*TO DO*
Print the first line of the records below and every line after it, up to and including the line with "2. 동적 웹 페이지 크롤링". Print nothing else.

*EXTRACTED INFORMATION*
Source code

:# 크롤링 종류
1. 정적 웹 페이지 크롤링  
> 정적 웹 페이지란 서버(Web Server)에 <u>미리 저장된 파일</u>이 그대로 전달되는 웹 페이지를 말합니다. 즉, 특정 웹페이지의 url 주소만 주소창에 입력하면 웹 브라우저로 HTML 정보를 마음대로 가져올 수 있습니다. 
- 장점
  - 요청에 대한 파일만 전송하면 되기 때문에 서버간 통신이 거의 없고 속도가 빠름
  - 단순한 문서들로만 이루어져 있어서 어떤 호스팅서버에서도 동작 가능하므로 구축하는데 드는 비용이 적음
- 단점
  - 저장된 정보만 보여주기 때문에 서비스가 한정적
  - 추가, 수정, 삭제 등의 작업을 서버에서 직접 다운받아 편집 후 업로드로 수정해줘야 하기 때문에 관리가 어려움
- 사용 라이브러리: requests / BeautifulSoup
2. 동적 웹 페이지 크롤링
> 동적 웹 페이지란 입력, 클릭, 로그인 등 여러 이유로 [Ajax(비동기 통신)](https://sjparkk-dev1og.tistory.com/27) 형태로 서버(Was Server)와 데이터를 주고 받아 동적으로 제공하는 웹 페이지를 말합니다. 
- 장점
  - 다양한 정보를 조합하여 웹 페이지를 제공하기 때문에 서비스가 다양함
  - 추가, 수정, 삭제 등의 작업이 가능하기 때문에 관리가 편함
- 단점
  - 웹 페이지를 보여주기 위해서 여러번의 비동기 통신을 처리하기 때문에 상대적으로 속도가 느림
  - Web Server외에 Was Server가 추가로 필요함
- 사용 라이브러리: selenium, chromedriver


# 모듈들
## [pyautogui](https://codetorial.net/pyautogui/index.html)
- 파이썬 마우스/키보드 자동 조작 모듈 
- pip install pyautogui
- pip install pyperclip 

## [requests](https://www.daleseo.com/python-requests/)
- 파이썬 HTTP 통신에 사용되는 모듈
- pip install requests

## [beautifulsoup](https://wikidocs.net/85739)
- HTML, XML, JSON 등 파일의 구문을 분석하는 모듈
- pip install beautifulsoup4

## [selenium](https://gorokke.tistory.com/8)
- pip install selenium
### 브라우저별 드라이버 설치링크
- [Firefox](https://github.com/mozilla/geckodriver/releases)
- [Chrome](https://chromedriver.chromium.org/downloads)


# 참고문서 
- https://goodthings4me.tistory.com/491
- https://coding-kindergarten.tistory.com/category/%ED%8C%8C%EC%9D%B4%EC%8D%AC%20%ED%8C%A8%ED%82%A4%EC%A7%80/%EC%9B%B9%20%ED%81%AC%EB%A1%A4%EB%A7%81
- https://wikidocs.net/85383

*REPLY TO THE EXERCISE*
Source code

:# 크롤링 종류
1. 정적 웹 페이지 크롤링  
> 정적 웹 페이지란 서버(Web Server)에 <u>미리 저장된 파일</u>이 그대로 전달되는 웹 페이지를 말합니다. 즉, 특정 웹페이지의 url 주소만 주소창에 입력하면 웹 브라우저로 HTML 정보를 마음대로 가져올 수 있습니다. 
- 장점
  - 요청에 대한 파일만 전송하면 되기 때문에 서버간 통신이 거의 없고 속도가 빠름
  - 단순한 문서들로만 이루어져 있어서 어떤 호스팅서버에서도 동작 가능하므로 구축하는데 드는 비용이 적음
- 단점
  - 저장된 정보만 보여주기 때문에 서비스가 한정적
  - 추가, 수정, 삭제 등의 작업을 서버에서 직접 다운받아 편집 후 업로드로 수정해줘야 하기 때문에 관리가 어려움
- 사용 라이브러리: requests / BeautifulSoup
2. 동적 웹 페이지 크롤링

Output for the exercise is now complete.